Closed billray0259 closed 4 years ago
To group the tickers, I first take the absolute value of the correlation matrix. Then I use scipy's kmeans algorithm to group the columns of the absolute values correlation matrix. The column names are tickers, and the groups are groups. The codebook generated by kmeans is not stored anywhere, but it likely carries some useful information about the relationship between the symbols.
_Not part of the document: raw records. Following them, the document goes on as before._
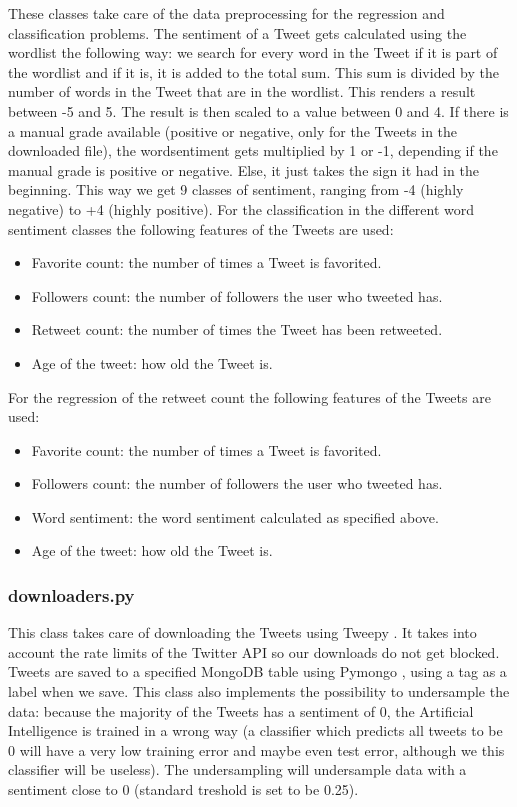 \documentclass[10pt]{IEEEtran}
\begin{document}
These classes take care of the data preprocessing for the regression and classification problems. 
The sentiment of a Tweet gets calculated using the wordlist the following way: we search for every word in the Tweet if it is part of the wordlist and if it is, it is added to the total sum. This sum is divided by the number of words in the Tweet that are in the wordlist. This renders a result between -5 and 5. The result is then scaled to a value between 0 and 4. If there is a manual grade available (positive or negative, only for the Tweets in the downloaded file), the wordsentiment gets multiplied by 1 or -1, depending if the manual grade is positive or negative. Else, it just takes the sign it had in the beginning. This way we get 9 classes of sentiment, ranging from -4 (highly negative) to +4 (highly positive). 
For the classification in the different word sentiment classes the following features of the Tweets are used:
\begin{itemize}
	\item Favorite count: the number of times a Tweet is favorited.
	\item Followers count: the number of followers the user who tweeted has.
	\item Retweet count: the number of times the Tweet has been retweeted.
	\item Age of the tweet: how old the Tweet is.
\end{itemize}

For the regression of the retweet count the following features of the Tweets are used:
\begin{itemize}
	\item Favorite count: the number of times a Tweet is favorited.
	\item Followers count: the number of followers the user who tweeted has.
	\item Word sentiment: the word sentiment calculated as specified above.
	\item Age of the tweet: how old the Tweet is.
\end{itemize}

\subsubsection{downloaders.py}

This class takes care of downloading the Tweets using Tweepy \cite{tweepy}. It takes into account the rate limits of the Twitter API so our downloads do not get blocked. Tweets are saved to a specified MongoDB table using Pymongo \cite{pymongo}, using a tag as a label when we save. This class also implements the possibility to undersample the data: because the majority of the Tweets has a sentiment of 0, the Artificial Intelligence is trained in a wrong way (a classifier which predicts all tweets to be 0 will have a very low training error and maybe even test error, although we this classifier will be useless). The undersampling  will undersample data with a sentiment close to 0 (standard treshold is set to be 0.25). 
\end{document}
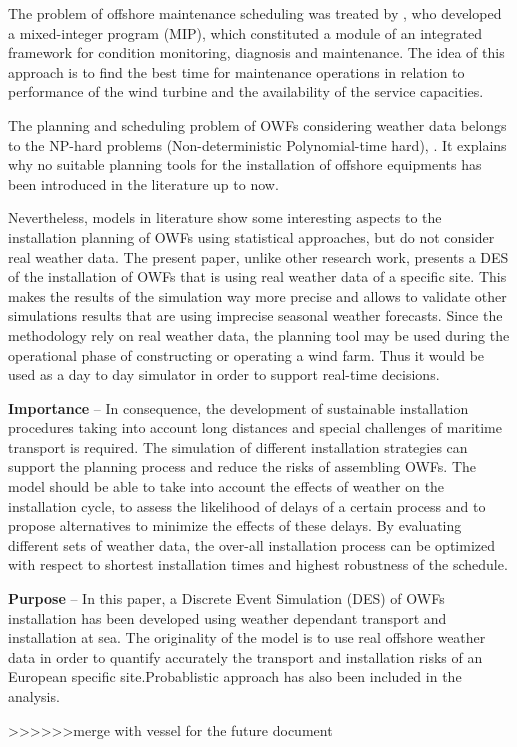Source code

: The problem of offshore maintenance scheduling was treated by \cite{Kovacs2011497}, who developed a mixed-integer program (MIP), which constituted a module of an integrated framework for condition monitoring, diagnosis and maintenance. The idea of this approach is to find the best time for maintenance operations in relation to performance of the wind turbine and the availability of the service capacities.

The planning and scheduling problem of OWFs considering weather data belongs to the NP-hard problems (Non-deterministic Polynomial-time hard), \cite{leeuwen1990}. It explains why no suitable planning tools for the installation of offshore equipments has been introduced in the literature up to now. 

Nevertheless, models in literature show some interesting aspects to the installation planning of OWFs using statistical approaches, but do not consider real weather data. The present paper, unlike other research work, presents a DES of the installation of OWFs that is using real weather data of a specific site. This makes the results of the simulation way more precise and allows to validate other simulations results that are using imprecise seasonal weather forecasts. Since the methodology rely on real weather data, the planning tool may be used during the operational phase of constructing or operating a wind farm. Thus it would be used as a day to day simulator in order to support real-time decisions.

\textbf{Importance} --
In consequence, the development of sustainable installation procedures taking into account long distances and special challenges of maritime transport is required. The simulation of different installation strategies can support the planning process and reduce the risks of assembling OWFs. The model should be able to take into account the effects of weather on the installation cycle, to assess the likelihood of delays of a certain process and to propose alternatives to minimize the effects of these delays. By evaluating different sets of weather data, the over-all installation process can be optimized with respect to shortest installation times and highest robustness of the schedule.

\textbf{Purpose} --
In this paper, a Discrete Event Simulation (DES) of OWFs installation has been developed using weather dependant transport and installation at sea. The originality of the model is to use real offshore weather data in order to quantify accurately the transport and installation risks of an European specific site.Probablistic approach has also been included in the analysis.


>>>>>>merge with vessel for the future document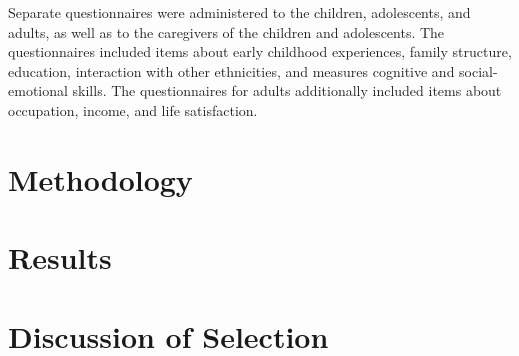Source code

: Separate questionnaires were administered to the children, adolescents, and adults, as well as to the caregivers of the children and adolescents. The questionnaires included items about early childhood experiences, family structure, education, interaction with other ethnicities, and measures cognitive and social-emotional skills. The questionnaires for adults additionally included items about occupation, income, and life satisfaction. 

\section{Methodology}
\label{sec:methodology}



\section{Results}
\label{sec:results}

\section{Discussion of Selection}
\label{sec:selection}





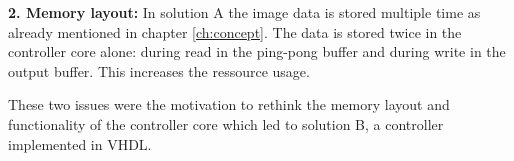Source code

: 
\vspace{1ex}
\textbf{2. Memory layout:} In solution A the image data is stored multiple time
as already mentioned in chapter \ref{ch:concept}. The data is stored twice in
the controller core alone: during read in the ping-pong buffer and during write
in the output buffer. This increases the ressource usage.

\vspace{1ex}
These two issues were the motivation to rethink the memory layout and
functionality of the controller core which led to solution B, a controller
implemented in VHDL.




\clearpage
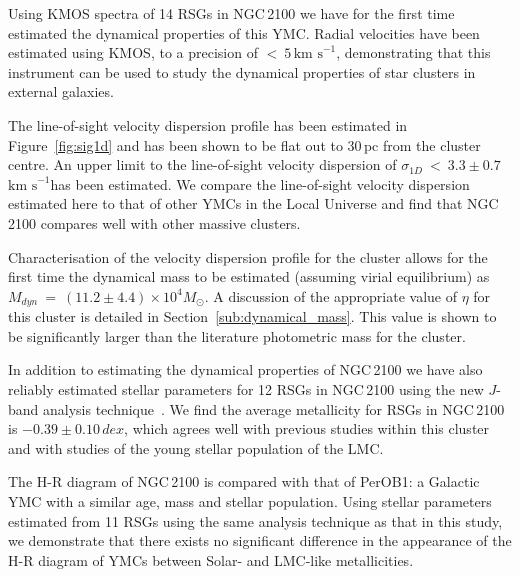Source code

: \documentclass[useAMS,usenatbib]{mn2e}
\def\kms{$\mbox{km s}^{-1}$}
\begin{document}
Using KMOS spectra of 14 RSGs in NGC\,2100 we have for the first time estimated the dynamical properties of this YMC.
Radial velocities have been estimated using KMOS, to a precision of $<~5$\,\kms, demonstrating that this instrument can be used to study the dynamical properties of star clusters in external galaxies.

The line-of-sight velocity dispersion profile has been estimated in Figure~\ref{fig:sig1d} and has been shown to be flat out to 30\,pc from the cluster centre.
An upper limit to the line-of-sight velocity dispersion of $\sigma_{1D}~<~3.3\pm0.7\,$\kms has been estimated.
We compare the line-of-sight velocity dispersion estimated here to that of other YMCs in the Local Universe and find that NGC\,2100 compares well with other massive clusters.

Characterisation of the velocity dispersion profile for the cluster allows for the first time the dynamical mass to be estimated (assuming virial equilibrium) as $M_{dyn}~=~(11.2\pm4.4)\times 10^{4}M_{\odot}$.
A discussion of the appropriate value of $\eta$ for this cluster is detailed in Section~\ref{sub:dynamical_mass}.
This value is shown to be significantly larger than the literature photometric mass for the cluster.

In addition to estimating the dynamical properties of NGC\,2100 we have also reliably estimated stellar parameters for 12 RSGs in NGC\,2100 using the new $J$-band analysis technique~\citep{2010MNRAS.407.1203D}.
We find the average metallicity for RSGs in NGC\,2100 is $-0.39\pm0.10\,dex$, which agrees well with previous studies within this cluster and with studies of the young stellar population of the LMC.

The H-R diagram of NGC\,2100 is compared with that of PerOB1: a Galactic YMC with a similar age, mass and stellar population.
Using stellar parameters estimated from 11 RSGs using the same analysis technique as that in this study, we demonstrate that there exists no significant difference in the appearance of the H-R diagram of YMCs between Solar- and LMC-like metallicities.
\end{document}
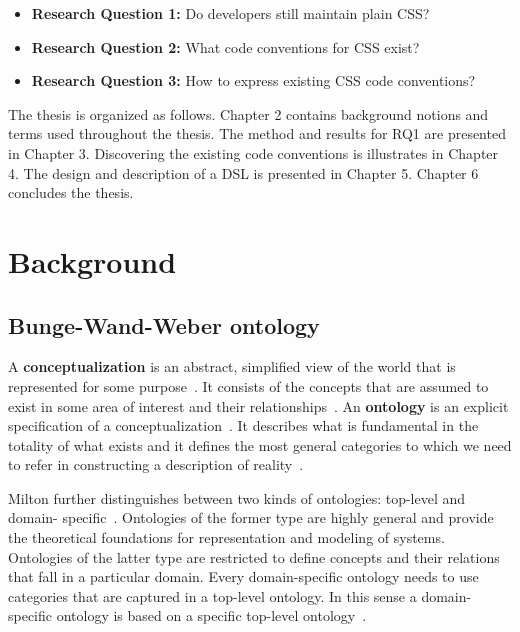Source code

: \documentclass[parskip=full]{uvamscse}
\begin{document}
  \begin{itemize}
    \item \textbf{Research Question 1:} Do developers still maintain plain CSS?
    \item \textbf{Research Question 2:} What code conventions for CSS exist?
    \item \textbf{Research Question 3:} How to express existing CSS code conventions?
  \end{itemize}

The thesis is organized as follows. Chapter 2 contains background notions and terms used throughout
the thesis. The method and results for RQ1 are presented in Chapter 3. Discovering the existing code
conventions is illustrates in Chapter 4. The design and description of a DSL is presented in Chapter
5. Chapter 6 concludes the thesis.



\chapter{Background}

\section{Bunge-Wand-Weber ontology}

A \textbf{conceptualization} is an abstract, simplified view of the world that is represented for
some purpose~\cite{gruber1995toward}. It consists of the concepts that are assumed to exist in some
area of interest and their relationships~\cite{gruber1995toward}. An \textbf{ontology} is an
explicit specification of a conceptualization~\cite{gruber1995toward}. It describes what is
fundamental in the totality of what exists and it defines the most general categories to which we
need to refer in constructing a description of reality~\cite{milton2004top}.

Milton further distinguishes between two kinds of ontologies: top-level and domain-
specific~\cite{milton2004top}. Ontologies of the former type are highly general and provide the
theoretical foundations for representation and modeling of systems. Ontologies of the latter type
are restricted to define concepts and their relations that fall in a particular domain. Every
domain-specific ontology needs to use categories that are captured in a top-level ontology. In this
sense a domain-specific ontology is based on a specific top-level ontology~\cite{milton2004top}.
\end{document}

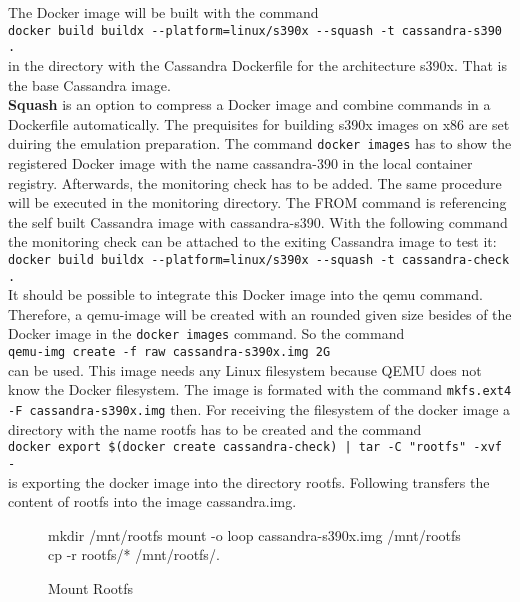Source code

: The Docker image will be built with the command  \\
\lstinline!docker build buildx --platform=linux/s390x --squash -t cassandra-s390 .! \\
in the directory with the Cassandra Dockerfile  for the architecture s390x. That is the base Cassandra image.\\
\textbf{Squash} is an option to compress a Docker image and combine commands in a Dockerfile automatically. The prequisites for building s390x images on x86 are set duiring the emulation preparation. The command \lstinline!docker images! has to show the registered Docker image with the name cassandra-390 in the local container registry. Afterwards, the monitoring check has to be added. 
The same procedure will be executed in the monitoring directory. The FROM command is referencing the self built Cassandra image with cassandra-s390. With the following command the monitoring check can be attached to the exiting Cassandra image to test it: \\
\lstinline!docker build buildx --platform=linux/s390x --squash -t cassandra-check .! \\
It should be possible to integrate this Docker image into the qemu command. Therefore, a qemu-image will be created with an rounded given size besides of the Docker image in the  \lstinline!docker images! command. So the command \\  
\lstinline!qemu-img create -f raw cassandra-s390x.img 2G!  \\
can be used. This image needs any Linux filesystem because QEMU does not know the Docker filesystem. The image is formated with the command  \lstinline!mkfs.ext4 -F cassandra-s390x.img! then. For receiving the filesystem of the docker image a directory with the name rootfs has to be created and the command \\
\lstinline!docker export $(docker create cassandra-check) | tar -C "rootfs" -xvf -!  \\ 
is exporting the docker image into the directory rootfs. Following transfers the content of rootfs into the image cassandra.img.

\begin{figure}[H]
\centering
\begin{boxedverbatim}
mkdir /mnt/rootfs
mount -o loop cassandra-s390x.img /mnt/rootfs
cp -r rootfs/* /mnt/rootfs/.
\end{boxedverbatim}
 \caption{Mount Rootfs}
    \label{Mount-Rootfs}
\end{figure}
Edit: The tickers used in the following results included ETFs. It is possible that these ETFs tracked similar things and allowed the algorithm to achieve higher levels of correlation than if these ETFs were not included.
I looked at the average correlation coefficient between grouped tickers and found that they had an average correlation coefficient equal to 1.7 standard deviations, with some groups as high as 4 standard deviations. When the rows of the coefficient matrix were randomly shuffled, the average correlation coefficient between grouped tickers was only 0.7 standard deviations with a maximum of ~1.5 standard deviations. This grouping process increased the average correlation coefficient by roughly 240%
The code used to test the grouping algorithm:
import pickle
import pandas as pd
import matplotlib.pyplot as plt
import numpy as np
corr_mat_file_name = "data/all/correlation.h5"
groups = "data/all/groups.pkl"
with open(groups, "rb") as groups_file:
groups = pickle.load(groups_file)
corr_mat = pd.read_hdf(corr_mat_file_name)
shuff = corr_mat.sample(frac=1)
shuff.index = shuff.columns
# corr_mat = shuff
std = corr_mat.values.std(ddof=1)
means = []
for group in groups:
group_corr = corr_mat.loc[group, group]
mean_corr = group_corr.mean().mean()
means.append(mean_corr/std)
print(np.mean(means))
plt.hist(means, bins=20)
plt.show()
After testing I changed the get_groupings() method to save the groupings as a dictionary where the keys are floats and the values are the lists of tickers. The actual values of the keys are the average correlation coefficient of that group divided by the standard deviation of all of the correlation coefficients. Now the testing code above needs to be modified to reflect this change.
Using the correlation matrix, find some group(s) of tickers that are strongly related to each other. I have not determined an algorithm to do this yet.